Figures released by Germany's Federal Statistics Office showed that the number of Germans emigrating rose to 155,290 last year . . . which equalled levels last experienced in the 1940s during the chaotic aftermath of the Second World War....
Stephanie Wahl, of the Institute for Economics, based in Bonn, said that those who are leaving Germany are mostly highly motivated and well educated...
Fed up with comparatively poor job prospects at home - where unemployment is as high as 17 per cent in some regions - as well as high taxes and bureaucracy, thousands of Germans have upped sticks for Austria and Switzerland, or emigrated to the United States.
The article emphasizes the potential damage to Germany from this "brain drain," and it is indeed true that the German economy may be hurt by losing some of its more productive citizens. In the long run, however, this kind of voting with your feet might actually help Germany by giving the government stronger incentives to change its policies. A government faced with the prospect of losing a large part of its tax base has strong incentives to clean up its act. And, as I explained in this article, among others, foot voting has significant advantages over traditional ballot box voting because foot voters have better incentives to become well-informed about their options.

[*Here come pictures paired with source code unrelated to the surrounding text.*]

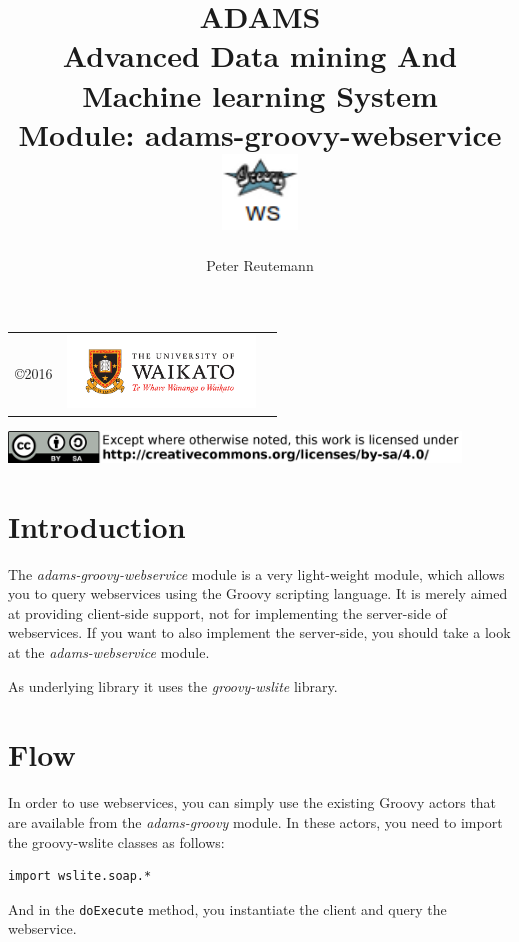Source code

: \documentclass[a4paper]{book}
\title{
  \textbf{ADAMS} \\
  {\Large \textbf{A}dvanced \textbf{D}ata mining \textbf{A}nd \textbf{M}achine
  learning \textbf{S}ystem} \\
  {\Large Module: adams-groovy-webservice} \\
  \vspace{1cm}
  \includegraphics[width=2cm]{images/groovy-webservice-module.png} \\
}
\author{
  Peter Reutemann
}
\begin{document}
\begin{titlepage}
\maketitle

\thispagestyle{empty}
\center
\begin{table}[b]
	\begin{tabular}{c l l}
		\parbox[c][2cm]{2cm}{\copyright 2016} &
		\parbox[c][2cm]{5cm}{\includegraphics[width=5cm]{images/coat_of_arms.pdf}} \\
	\end{tabular}
	\includegraphics[width=12cm]{images/cc.png} \\
\end{table}

\end{titlepage}

\tableofcontents

\chapter{Introduction}
The \textit{adams-groovy-webservice} module is a very light-weight module,
which allows you to query webservices using the Groovy\cite{groovy} scripting
language. It is merely aimed at providing client-side support,
not for implementing the server-side of webservices. If you want to also
implement the server-side, you should take a look at the \textit{adams-webservice}
module.

As underlying library it uses the \textit{groovy-wslite}\cite{groovy-wslite}
library.

\chapter{Flow}

In order to use webservices, you can simply use the existing Groovy actors
that are available from the \textit{adams-groovy} module. In these actors,
you need to import the groovy-wslite classes as follows:
\begin{verbatim}
import wslite.soap.*
\end{verbatim}
And in the \texttt{doExecute} method, you instantiate the client and query the
webservice.
\end{document}

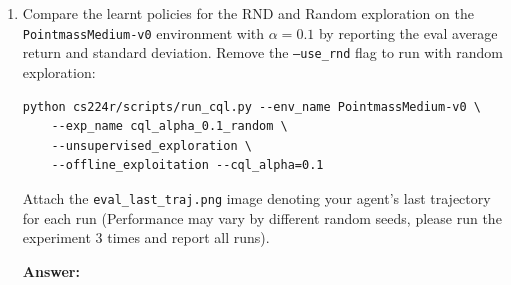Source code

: \documentclass[12pt]{article}
\newcommand{\answer}[1]{{\bf \color{red}Answer:\\ #1}}
\begin{document}
\begin{enumerate}
\item Compare the learnt policies for the RND and Random exploration on the \\ \texttt{PointmassMedium-v0} environment with $\alpha=0.1$ by reporting the eval average return and standard deviation. 
Remove the \texttt{--use\_rnd} flag to run with random exploration:

\begin{tcolorbox}[width=\linewidth, sharp corners=all, colback=white!95!black]
\begin{verbatim}
python cs224r/scripts/run_cql.py --env_name PointmassMedium-v0 \
    --exp_name cql_alpha_0.1_random \
    --unsupervised_exploration \
    --offline_exploitation --cql_alpha=0.1
\end{verbatim}
\end{tcolorbox}


Attach the \texttt{eval\_last\_traj.png} image denoting your agent's last trajectory for each run (Performance may vary by different random seeds, please run the experiment 3 times and report all runs).




\answer{}
\end{enumerate}
\end{document}
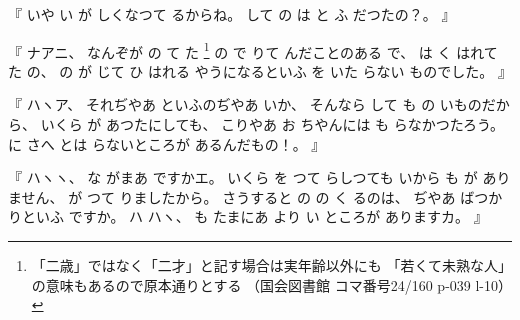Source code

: 
%
『
いや
い
が
しくなつて
るからね。
%
して
の
は
と
ふ
だつたの？。
』

%
『
ナアニ、
%
なんぞが
の
て
た
\footnote{「二歳」ではなく「二才」と記す場合は実年齢以外にも
「若くて未熟な人」の意味もあるので原本通りとする
（国会図書館 コマ番号24/160 p-039 l-10）}%
の
で
りて
んだことのある
で、
%
は
く
はれて
た
の、
%
の
が
じて
ひ
はれる
やうになるといふ
を
いた
らない
ものでした。
』

%
『
ハヽア、
%
それぢやあ
といふのぢやあ
いか、
%
そんなら
して
も
の
いものだから、
%
いくら
が
あつたにしても、
%
こりやあ
お
ちやんには
も
らなかつたろう。
%
に
さへ
とは
らないところが
あるんだもの！。
』

%
『
ハヽヽ、
%
な
がまあ
ですかエ。
%
いくら
を
つて
らしつても
いから
も
が
ありません、
%
%
が
つて
りましたから。
%
さうすると
の
%
の
く
るのは、
%
ぢやあ%
ばつかりといふ
ですか。
%
ハ
ハヽ、%
%
も
たまにあ
より
い
ところが
ありますカ。
』

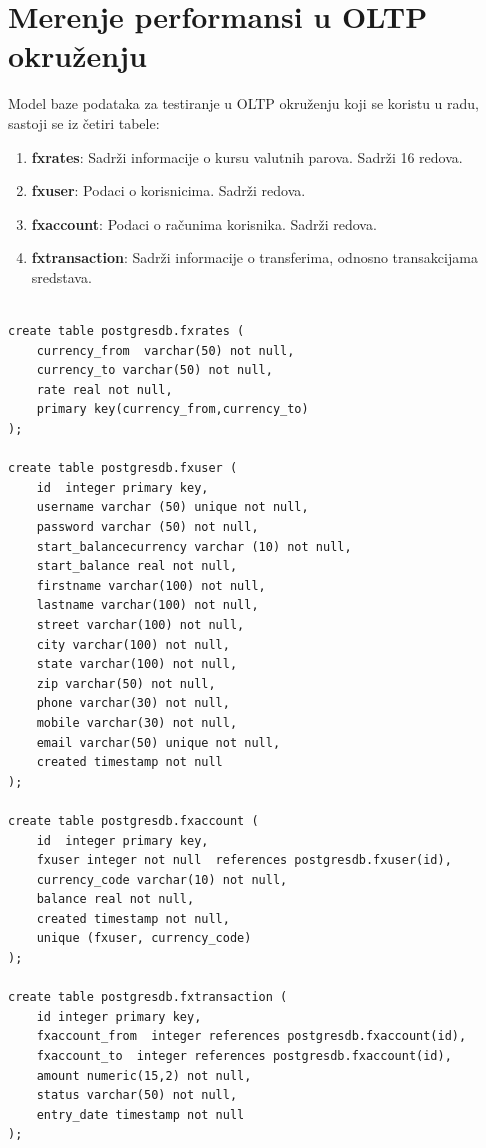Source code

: \documentclass[12pt,oneside]{memoir}
\begin{document}
\section{Merenje performansi u OLTP okruženju}

Model baze podataka za testiranje u OLTP okruženju koji se koristu u radu, sastoji se iz četiri tabele:


\begin{enumerate}
\item[\textbullet] \textbf{fxrates}: {
	Sadrži informacije o kursu valutnih parova. Sadrži 16 redova.
}
\item[\textbullet] \textbf{fxuser}:{
	Podaci o korisnicima. Sadrži   redova.
}
\item[\textbullet] \textbf{fxaccount}:{
	Podaci o računima korisnika. Sadrži   redova.
}
\item[\textbullet] \textbf{fxtransaction}:{
	Sadrži informacije o transferima, odnosno transakcijama sredstava.
}
\end{enumerate}



\begin{lstlisting}[title={setup-postgres-model.sql},captionpos=t]

create table postgresdb.fxrates (
	currency_from  varchar(50) not null,
	currency_to varchar(50) not null,
	rate real not null,
	primary key(currency_from,currency_to)
);

create table postgresdb.fxuser (
	id  integer primary key,
	username varchar (50) unique not null,
	password varchar (50) not null,
	start_balancecurrency varchar (10) not null,
	start_balance real not null,
	firstname varchar(100) not null,
	lastname varchar(100) not null,
	street varchar(100) not null,
	city varchar(100) not null,
	state varchar(100) not null,
	zip varchar(50) not null,
	phone varchar(30) not null,
	mobile varchar(30) not null,
	email varchar(50) unique not null,
	created timestamp not null
);

create table postgresdb.fxaccount (
	id  integer primary key,
	fxuser integer not null  references postgresdb.fxuser(id),
	currency_code varchar(10) not null,
	balance real not null,
	created timestamp not null,
	unique (fxuser, currency_code)
);

create table postgresdb.fxtransaction (
	id integer primary key,
	fxaccount_from  integer references postgresdb.fxaccount(id),
	fxaccount_to  integer references postgresdb.fxaccount(id),
	amount numeric(15,2) not null,
	status varchar(50) not null,
	entry_date timestamp not null
);

\end{lstlisting}
\end{document}

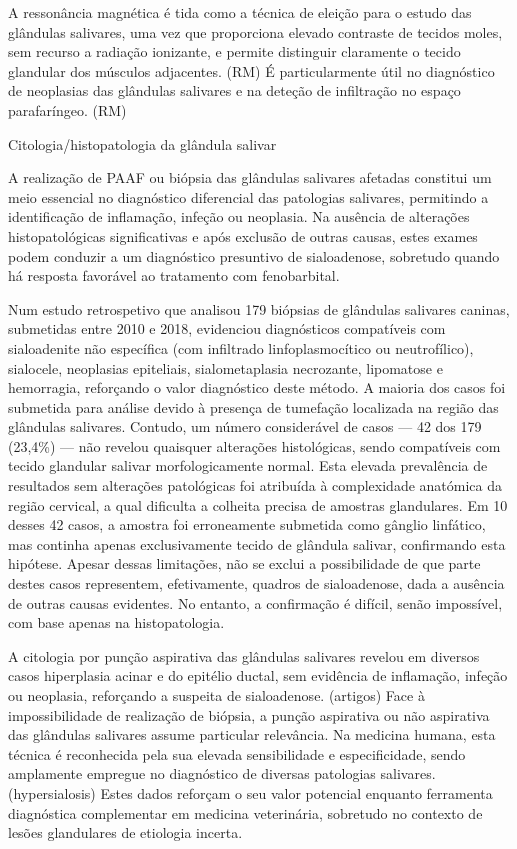 A ressonância magnética é tida como a técnica de eleição para o estudo das glândulas salivares, uma vez que proporciona elevado contraste de tecidos moles, sem recurso a radiação ionizante, e permite distinguir claramente o tecido glandular dos músculos adjacentes. (RM) É particularmente útil no diagnóstico de neoplasias das glândulas salivares e na deteção de infiltração no espaço parafaríngeo. (RM)


Citologia/histopatologia da glândula salivar


A realização de PAAF ou biópsia das glândulas salivares afetadas constitui um meio essencial no diagnóstico diferencial das patologias salivares, permitindo a identificação de inflamação, infeção ou neoplasia. Na ausência de alterações histopatológicas significativas e após exclusão de outras causas, estes exames podem conduzir a um diagnóstico presuntivo de sialoadenose, sobretudo quando há resposta favorável ao tratamento com fenobarbital.


Num estudo retrospetivo que analisou 179 biópsias de glândulas salivares caninas, submetidas entre 2010 e 2018, evidenciou diagnósticos compatíveis com sialoadenite não específica (com infiltrado linfoplasmocítico ou neutrofílico), sialocele, neoplasias epiteliais, sialometaplasia necrozante, lipomatose e hemorragia, reforçando o valor diagnóstico deste método. A maioria dos casos foi submetida para análise devido à presença de tumefação localizada na região das glândulas salivares. Contudo, um número considerável de casos — 42 dos 179 (23,4\%) — não revelou quaisquer alterações histológicas, sendo compatíveis com tecido glandular salivar morfologicamente normal. Esta elevada prevalência de resultados sem alterações patológicas foi atribuída à complexidade anatómica da região cervical, a qual dificulta a colheita precisa de amostras glandulares. Em 10 desses 42 casos, a amostra foi erroneamente submetida como gânglio linfático, mas continha apenas exclusivamente tecido de glândula salivar, confirmando esta hipótese.
Apesar dessas limitações, não se exclui a possibilidade de que parte destes casos representem, efetivamente, quadros de sialoadenose, dada a ausência de outras causas evidentes. No entanto, a confirmação é difícil, senão impossível, com base apenas na histopatologia.


A citologia por punção aspirativa das glândulas salivares revelou em diversos casos hiperplasia acinar e do epitélio ductal, sem evidência de inflamação, infeção ou neoplasia, reforçando a suspeita de sialoadenose. (artigos) Face à impossibilidade de realização de biópsia, a punção aspirativa ou não aspirativa das glândulas salivares assume particular relevância. Na medicina humana, esta técnica é reconhecida pela sua elevada sensibilidade e especificidade, sendo amplamente empregue no diagnóstico de diversas patologias salivares. (hypersialosis) Estes dados reforçam o seu valor potencial enquanto ferramenta diagnóstica complementar em medicina veterinária, sobretudo no contexto de lesões glandulares de etiologia incerta.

Not all is sweetness and light for the German emigrants, however:
Switzerland already has a resident German population of 170,000. Its presence has even provoked a xenophobic backlash in the country's tabloid press. Earlier this year, the Swiss newspaper Blick ran an anti-German campaign which spoke of a "German invasion" and quoted readers who claimed they found the German immigrants to be "arrogant and rude". Many immigrants, however, say the benefits of lower taxes and pay up to three times higher than at home far outweigh the occasional xenophobic outburst.
The Swiss backlash is ironic because German-speakers are the majority ethnic group in Switzerland already. I was a visiting scholar in Germany in 2004. While there certainly are some "arrogant and rude" Germans, on the whole I found the people to be extremely polite, friendly, and helpful - more so than in most of the other countries I have been to, Switzerland included. I am a great admirer of Switzerland and its political system (which is a model for the containment of ethnic conflict through federalism and limits on government power). Sadly, however, not even the the Swiss are immune to anti-foreign bias.